De plus, au contraire de ce que nous lisons dans le texte fantastique, les physionomies des personnages peints de J. K. Rowling ne changent pas au cours du temps. Enfin, les observateurs de ces portraits peuvent voir les personnages pendant qu’ils se déplacent : « Harry tourna la tête à temps pour [voir Phineas Nigellus] sortir de son portrait et sut aussitôt qu’il allait se rendre dans son autre tableau du Square Grimmaud. Peut-être irait-il ainsi de toile en toile en appelant Sirius dans toute la maison » [19]. Quant à Dorian Gray, il ne peut que constater, a posteriori, que son portrait a subi des modifications : « Au moment où il tournait la poignée de la porte, son regard tomba sur son portrait (…). Il sursauta et recula, comme saisi d’étonnement (…). Le visage lui parut légèrement changé. L’expression avait l’air différente » [20].
Pourtant, le portrait de Dorian Gray présente des caractéristiques révélatrices des principes à l’œuvre dans Harry Potter. En effet, dans les deux cas, l’animation du portrait suppose un changement dans l’image du tableau perceptible par l’observation et comparable à une image autre du même tableau [21]. C’est ce qui distingue le portrait animé d’un portrait inanimé dont le contenu ne change pas. Par ailleurs, la comparaison incite à considérer des degrés dans l’animation. Ces degrés ne traduisent pas, en soi, les types de transformations qui affectent les portraits : modification de l’expression du personnage peint dans Le Portrait de Dorian Gray ; comportement différent dans Harry Potter. Ils sont davantage tributaires de l’acte de perception qui les accompagne.

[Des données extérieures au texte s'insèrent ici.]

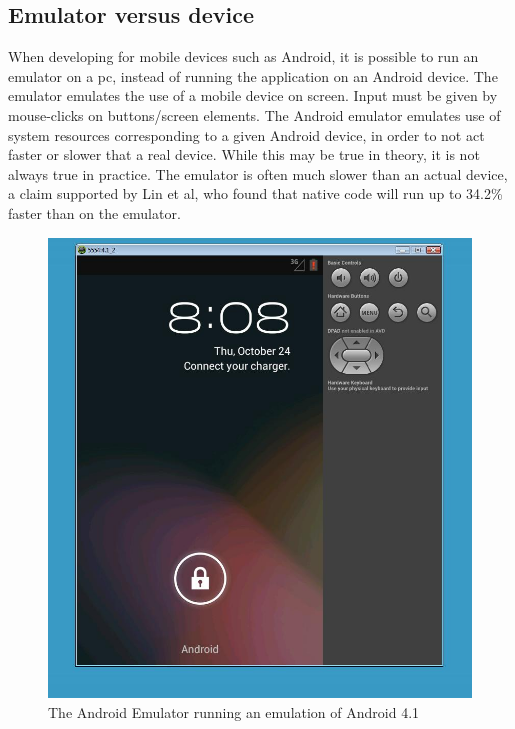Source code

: \subsection{Emulator versus device}
When developing for mobile devices such as Android, it is possible to run an emulator on a pc, instead of running the application on an Android device. The emulator emulates the use of a mobile device on screen. Input must be given by mouse-clicks on buttons/screen elements. The Android emulator emulates use of system resources corresponding to a given Android device, in order to not act faster or slower that a real device. While this may be true in theory, it is not always true in practice. The emulator is often much slower than an actual device, a claim supported by Lin et al\cite{lin2011benchmark}, who found that native code will run up to 34.2\% faster than on the emulator.


\begin{figure}
\begin{center}
\includegraphics[scale=0.4]{Pictures/app-screenshots/androidemulator.png}
\end{center}
\caption{The Android Emulator running an emulation of Android 4.1}
\label{fig:androidemulator}
\end{figure}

[16] J. K. Rowling, Harry Potter et le Prince de Sang-Mêlé, Paris, Gallimard Jeunesse, 2007, p. 718 : « Dumbledore was slumbering in a golden frame over the desk, his half-moon spectacles perched upon his crooked nose, looking peaceful and untroubled ».
[17] Un autre exemple tiré du gothique se rapprocherait davantage des portraits décrits dans Harry Potter : dans Le Château d’Otrante, où un personnage représenté sort, lui-aussi, physiquement de son cadre. Nous avons choisi de parler du portrait de Dorian Gray, cependant, car cet exemple est plus propre à établir les concepts théoriques nécessaires à notre analyse (voir H. Walpole, Le Château d’Otrante, Paris, Corti, « Romantique », 1995).

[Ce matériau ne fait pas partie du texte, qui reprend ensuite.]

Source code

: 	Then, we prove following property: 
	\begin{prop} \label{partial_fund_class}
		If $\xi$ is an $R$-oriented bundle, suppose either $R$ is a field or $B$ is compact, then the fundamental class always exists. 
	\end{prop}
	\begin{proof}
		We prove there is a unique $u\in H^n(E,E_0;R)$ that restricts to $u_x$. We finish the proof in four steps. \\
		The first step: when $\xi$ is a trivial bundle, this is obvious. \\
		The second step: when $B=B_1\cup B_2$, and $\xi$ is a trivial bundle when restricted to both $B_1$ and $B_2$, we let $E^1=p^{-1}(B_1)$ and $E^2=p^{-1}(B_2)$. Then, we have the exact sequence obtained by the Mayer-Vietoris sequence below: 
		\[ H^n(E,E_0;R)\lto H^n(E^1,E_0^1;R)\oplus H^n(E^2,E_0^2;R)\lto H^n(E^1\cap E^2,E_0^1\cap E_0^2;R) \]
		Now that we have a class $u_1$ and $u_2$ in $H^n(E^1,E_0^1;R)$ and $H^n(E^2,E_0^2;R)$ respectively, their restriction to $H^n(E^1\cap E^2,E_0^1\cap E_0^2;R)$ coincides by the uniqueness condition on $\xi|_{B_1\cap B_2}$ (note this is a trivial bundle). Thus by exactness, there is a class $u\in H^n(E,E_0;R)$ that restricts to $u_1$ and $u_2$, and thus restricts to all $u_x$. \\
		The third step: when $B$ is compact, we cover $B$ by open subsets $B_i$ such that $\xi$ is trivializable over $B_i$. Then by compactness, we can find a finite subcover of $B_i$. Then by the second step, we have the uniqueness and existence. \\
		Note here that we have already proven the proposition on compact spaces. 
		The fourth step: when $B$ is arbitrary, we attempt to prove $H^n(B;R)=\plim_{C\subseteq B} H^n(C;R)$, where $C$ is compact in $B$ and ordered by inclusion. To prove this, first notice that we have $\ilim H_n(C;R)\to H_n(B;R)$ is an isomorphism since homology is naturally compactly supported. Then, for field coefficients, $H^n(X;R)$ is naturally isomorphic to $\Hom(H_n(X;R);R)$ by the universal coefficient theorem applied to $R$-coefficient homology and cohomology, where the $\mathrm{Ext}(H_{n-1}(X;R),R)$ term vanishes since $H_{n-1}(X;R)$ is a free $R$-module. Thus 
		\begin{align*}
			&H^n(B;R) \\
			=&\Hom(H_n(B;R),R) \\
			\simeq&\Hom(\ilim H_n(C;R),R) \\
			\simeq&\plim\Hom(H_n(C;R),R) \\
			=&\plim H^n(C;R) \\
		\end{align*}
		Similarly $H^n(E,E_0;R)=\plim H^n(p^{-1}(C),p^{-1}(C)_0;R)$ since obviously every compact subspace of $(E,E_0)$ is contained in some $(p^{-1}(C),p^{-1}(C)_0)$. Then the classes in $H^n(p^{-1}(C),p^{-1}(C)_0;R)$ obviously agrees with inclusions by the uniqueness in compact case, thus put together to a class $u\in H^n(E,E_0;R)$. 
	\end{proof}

[18] J. K. Rowling, Harry Potter et l’Ordre du Phénix, Paris, Gallimard Jeunesse, 2007, p. 981 : « "Am I to understand", said Phineas Nigellus slowly (…), "that my great-great-grandson – the last of the Blacks – is dead ?"
"Yes, Phineas", said Dumbledore
"I don’t believe it", said Phineas brusquely ».

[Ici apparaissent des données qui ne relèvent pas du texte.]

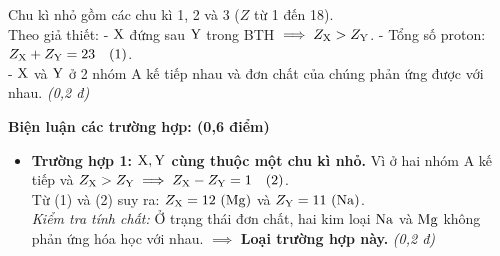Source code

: \documentclass[11pt,a4paper]{article}
\begin{document}
\begin{tcolorbox}[colback=white,colframe=solBlue,title=\textbf{Lời giải chi tiết và Biểu điểm Câu 3:}]
Chu kì nhỏ gồm các chu kì 1, 2 và 3 ($Z$ từ 1 đến 18).\\
Theo giả thiết:
- $\ce{X}$ đứng sau $\ce{Y}$ trong BTH $\implies Z_{\ce{X}} > Z_{\ce{Y}}$.
- Tổng số proton: $Z_{\ce{X}} + Z_{\ce{Y}} = 23 \quad (1)$.\\
- $\ce{X}$ và $\ce{Y}$ ở 2 nhóm A kế tiếp nhau và đơn chất của chúng phản ứng được với nhau. \hfill \textit{(0,2 đ)}

\textbf{Biện luận các trường hợp: (0,6 điểm)}
\begin{itemize}[leftmargin=1.2cm]
\item \textbf{Trường hợp 1: $\ce{X, Y}$ cùng thuộc một chu kì nhỏ.}
  Vì ở hai nhóm A kế tiếp và $Z_{\ce{X}} > Z_{\ce{Y}} \implies Z_{\ce{X}} - Z_{\ce{Y}} = 1 \quad (2)$.\\
  Từ (1) và (2) suy ra: $Z_{\ce{X}} = 12\ (\ce{Mg})$ và $Z_{\ce{Y}} = 11\ (\ce{Na})$.\\
  \textit{Kiểm tra tính chất:} Ở trạng thái đơn chất, hai kim loại $\ce{Na}$ và $\ce{Mg}$ không phản ứng hóa học với nhau. $\implies$ \textbf{Loại trường hợp này.} \hfill \textit{(0,2 đ)}


\end{itemize}
\end{tcolorbox}
\end{document}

[19] Ibid. : « Harry turned his head in time to see Phineas marching out of his portrait and knew that he had gone to visit his other painting in Grimmauld Place. He would walk,perhaps, from portrait to portrait, calling for Sirius through the house ».
[20] O. Wilde, Le Portrait de Dorian Gray, Op. cit., p. 180 : « As he was turning the handle of the door, his eye fell upon the portrait (...). He started back as if in surprise. (...) the face appeared to him a little changed. The expression looked different ».
[21] Ici, l’image du tableau est prise dans ses deux aspects. Pour la suite de l’analyse, nous n’aurons plus besoin d’établir cette distinction et nous parlerons de l’image de façon générale.